Document images with source code

================

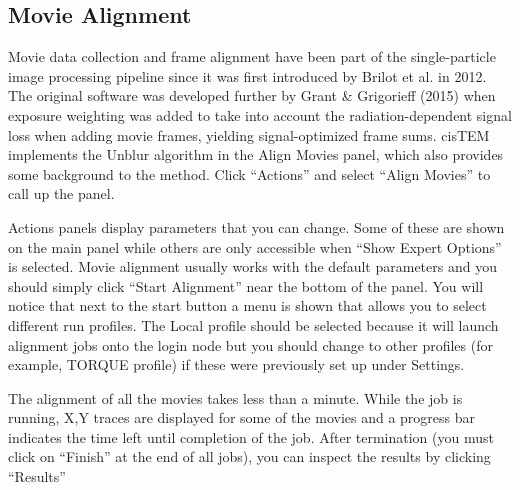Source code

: \documentclass[letterpaper,10pt,english]{sphinxmanual}
\begin{document}


\subsection{Movie Alignment}
\label{\detokenize{cisTEM:movie-alignment}}
Movie data collection and frame alignment have been part of the single-particle image processing pipeline since it was first introduced by Brilot et al. in 2012. The original software  was developed further by Grant \& Grigorieff (2015) when exposure weighting was added to take into account the radiation-dependent signal loss when adding movie frames, yielding signal-optimized frame sums. cisTEM implements the Unblur algorithm in the Align Movies panel, which also provides some background to the method. Click “Actions” and select “Align Movies” to call up the panel.


Actions panels display parameters that you can change. Some of these are shown on the main panel while others are only accessible when “Show Expert Options” is selected.
Movie alignment usually works with the default parameters and you should simply click “Start Alignment” near the bottom of the panel.
You will notice that next to the start button a menu is shown that allows you to select different run profiles.
The Local profile should  be selected because it will launch alignment jobs onto the login node but you should change to other profiles (for example, TORQUE profile)
if these were previously set up under Settings.

The alignment of all the  movies takes less than a minute. While the job is running, X,Y traces are displayed for some of the movies and a progress bar indicates the time left until completion of the job.
After termination (you must click on “Finish” at the end of all jobs), you can inspect the results by clicking “Results”




\renewcommand{\indexname}{Index}
\printindex
\end{document}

================

### ACTIVITY
Repeat exactly the lines from the first line of the records above through the line containing "Movie alignment usually", both included. Leave out the pictures.

### ANSWER SPACE
Source code

: \documentclass[letterpaper,10pt,english]{sphinxmanual}
\begin{document}


\subsection{Movie Alignment}
\label{\detokenize{cisTEM:movie-alignment}}
Movie data collection and frame alignment have been part of the single-particle image processing pipeline since it was first introduced by Brilot et al. in 2012. The original software  was developed further by Grant \& Grigorieff (2015) when exposure weighting was added to take into account the radiation-dependent signal loss when adding movie frames, yielding signal-optimized frame sums. cisTEM implements the Unblur algorithm in the Align Movies panel, which also provides some background to the method. Click “Actions” and select “Align Movies” to call up the panel.


Actions panels display parameters that you can change. Some of these are shown on the main panel while others are only accessible when “Show Expert Options” is selected.
Movie alignment usually works with the default parameters and you should simply click “Start Alignment” near the bottom of the panel.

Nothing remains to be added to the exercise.